Aim of the task | Give back every entry below, exactly as written.
------ Dataset records
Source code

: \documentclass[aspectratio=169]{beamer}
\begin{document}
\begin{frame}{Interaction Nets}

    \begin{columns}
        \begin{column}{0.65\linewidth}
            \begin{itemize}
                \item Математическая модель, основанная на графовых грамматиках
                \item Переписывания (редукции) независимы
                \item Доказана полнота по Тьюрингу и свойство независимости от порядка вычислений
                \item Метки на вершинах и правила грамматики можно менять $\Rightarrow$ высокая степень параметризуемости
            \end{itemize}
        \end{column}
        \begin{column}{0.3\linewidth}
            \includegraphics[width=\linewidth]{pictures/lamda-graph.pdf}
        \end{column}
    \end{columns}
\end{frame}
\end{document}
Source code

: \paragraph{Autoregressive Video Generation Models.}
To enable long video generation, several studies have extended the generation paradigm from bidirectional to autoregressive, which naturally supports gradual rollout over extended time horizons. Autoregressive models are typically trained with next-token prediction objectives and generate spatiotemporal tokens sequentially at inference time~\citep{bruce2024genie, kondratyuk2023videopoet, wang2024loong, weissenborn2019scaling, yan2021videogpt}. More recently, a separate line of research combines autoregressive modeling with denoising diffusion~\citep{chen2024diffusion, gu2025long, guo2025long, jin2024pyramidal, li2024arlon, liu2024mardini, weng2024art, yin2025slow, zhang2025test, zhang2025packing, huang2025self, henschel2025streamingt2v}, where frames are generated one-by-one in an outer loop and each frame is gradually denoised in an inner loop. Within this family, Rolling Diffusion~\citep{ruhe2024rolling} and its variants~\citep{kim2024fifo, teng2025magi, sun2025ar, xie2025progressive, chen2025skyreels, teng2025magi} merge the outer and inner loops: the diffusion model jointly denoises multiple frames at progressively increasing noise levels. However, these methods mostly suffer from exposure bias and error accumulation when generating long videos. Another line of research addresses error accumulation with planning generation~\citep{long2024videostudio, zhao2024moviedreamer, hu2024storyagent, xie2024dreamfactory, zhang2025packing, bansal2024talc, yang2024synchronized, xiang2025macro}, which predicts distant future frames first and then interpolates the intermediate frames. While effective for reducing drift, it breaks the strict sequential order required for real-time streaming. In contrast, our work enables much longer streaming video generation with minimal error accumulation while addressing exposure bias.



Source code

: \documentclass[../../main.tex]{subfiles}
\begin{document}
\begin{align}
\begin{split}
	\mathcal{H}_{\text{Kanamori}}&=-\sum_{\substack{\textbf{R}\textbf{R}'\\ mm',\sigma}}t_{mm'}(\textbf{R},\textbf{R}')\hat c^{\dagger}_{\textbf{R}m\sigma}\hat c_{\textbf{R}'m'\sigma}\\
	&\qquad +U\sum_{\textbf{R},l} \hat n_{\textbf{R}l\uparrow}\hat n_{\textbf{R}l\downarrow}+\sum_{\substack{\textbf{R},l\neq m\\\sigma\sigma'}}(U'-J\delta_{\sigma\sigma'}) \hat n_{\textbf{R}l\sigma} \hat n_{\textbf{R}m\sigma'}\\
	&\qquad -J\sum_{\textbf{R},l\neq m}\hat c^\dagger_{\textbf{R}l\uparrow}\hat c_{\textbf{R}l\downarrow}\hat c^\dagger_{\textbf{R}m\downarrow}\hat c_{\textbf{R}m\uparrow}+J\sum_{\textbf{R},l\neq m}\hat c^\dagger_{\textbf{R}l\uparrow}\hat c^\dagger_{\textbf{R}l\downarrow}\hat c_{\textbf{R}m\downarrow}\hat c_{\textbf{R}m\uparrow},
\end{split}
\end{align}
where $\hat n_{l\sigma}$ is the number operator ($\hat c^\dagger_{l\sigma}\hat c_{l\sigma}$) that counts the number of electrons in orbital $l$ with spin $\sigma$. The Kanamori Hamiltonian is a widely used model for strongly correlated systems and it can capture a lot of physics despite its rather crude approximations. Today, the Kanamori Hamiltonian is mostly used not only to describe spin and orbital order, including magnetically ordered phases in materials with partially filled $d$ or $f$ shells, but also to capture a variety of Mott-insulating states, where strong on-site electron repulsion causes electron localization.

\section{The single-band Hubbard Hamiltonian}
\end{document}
------------
Exercise solution |
Source code

: \documentclass[aspectratio=169]{beamer}
\begin{document}
\begin{frame}{Interaction Nets}

    \begin{columns}
        \begin{column}{0.65\linewidth}
            \begin{itemize}
                \item Математическая модель, основанная на графовых грамматиках
                \item Переписывания (редукции) независимы
                \item Доказана полнота по Тьюрингу и свойство независимости от порядка вычислений
                \item Метки на вершинах и правила грамматики можно менять $\Rightarrow$ высокая степень параметризуемости
            \end{itemize}
        \end{column}
        \begin{column}{0.3\linewidth}
            \includegraphics[width=\linewidth]{pictures/lamda-graph.pdf}
        \end{column}
    \end{columns}
\end{frame}
\end{document}
Source code

: \paragraph{Autoregressive Video Generation Models.}
To enable long video generation, several studies have extended the generation paradigm from bidirectional to autoregressive, which naturally supports gradual rollout over extended time horizons. Autoregressive models are typically trained with next-token prediction objectives and generate spatiotemporal tokens sequentially at inference time~\citep{bruce2024genie, kondratyuk2023videopoet, wang2024loong, weissenborn2019scaling, yan2021videogpt}. More recently, a separate line of research combines autoregressive modeling with denoising diffusion~\citep{chen2024diffusion, gu2025long, guo2025long, jin2024pyramidal, li2024arlon, liu2024mardini, weng2024art, yin2025slow, zhang2025test, zhang2025packing, huang2025self, henschel2025streamingt2v}, where frames are generated one-by-one in an outer loop and each frame is gradually denoised in an inner loop. Within this family, Rolling Diffusion~\citep{ruhe2024rolling} and its variants~\citep{kim2024fifo, teng2025magi, sun2025ar, xie2025progressive, chen2025skyreels, teng2025magi} merge the outer and inner loops: the diffusion model jointly denoises multiple frames at progressively increasing noise levels. However, these methods mostly suffer from exposure bias and error accumulation when generating long videos. Another line of research addresses error accumulation with planning generation~\citep{long2024videostudio, zhao2024moviedreamer, hu2024storyagent, xie2024dreamfactory, zhang2025packing, bansal2024talc, yang2024synchronized, xiang2025macro}, which predicts distant future frames first and then interpolates the intermediate frames. While effective for reducing drift, it breaks the strict sequential order required for real-time streaming. In contrast, our work enables much longer streaming video generation with minimal error accumulation while addressing exposure bias.



Source code

: \documentclass[../../main.tex]{subfiles}
\begin{document}
\begin{align}
\begin{split}
	\mathcal{H}_{\text{Kanamori}}&=-\sum_{\substack{\textbf{R}\textbf{R}'\\ mm',\sigma}}t_{mm'}(\textbf{R},\textbf{R}')\hat c^{\dagger}_{\textbf{R}m\sigma}\hat c_{\textbf{R}'m'\sigma}\\
	&\qquad +U\sum_{\textbf{R},l} \hat n_{\textbf{R}l\uparrow}\hat n_{\textbf{R}l\downarrow}+\sum_{\substack{\textbf{R},l\neq m\\\sigma\sigma'}}(U'-J\delta_{\sigma\sigma'}) \hat n_{\textbf{R}l\sigma} \hat n_{\textbf{R}m\sigma'}\\
	&\qquad -J\sum_{\textbf{R},l\neq m}\hat c^\dagger_{\textbf{R}l\uparrow}\hat c_{\textbf{R}l\downarrow}\hat c^\dagger_{\textbf{R}m\downarrow}\hat c_{\textbf{R}m\uparrow}+J\sum_{\textbf{R},l\neq m}\hat c^\dagger_{\textbf{R}l\uparrow}\hat c^\dagger_{\textbf{R}l\downarrow}\hat c_{\textbf{R}m\downarrow}\hat c_{\textbf{R}m\uparrow},
\end{split}
\end{align}
where $\hat n_{l\sigma}$ is the number operator ($\hat c^\dagger_{l\sigma}\hat c_{l\sigma}$) that counts the number of electrons in orbital $l$ with spin $\sigma$. The Kanamori Hamiltonian is a widely used model for strongly correlated systems and it can capture a lot of physics despite its rather crude approximations. Today, the Kanamori Hamiltonian is mostly used not only to describe spin and orbital order, including magnetically ordered phases in materials with partially filled $d$ or $f$ shells, but also to capture a variety of Mott-insulating states, where strong on-site electron repulsion causes electron localization.

\section{The single-band Hubbard Hamiltonian}
\end{document}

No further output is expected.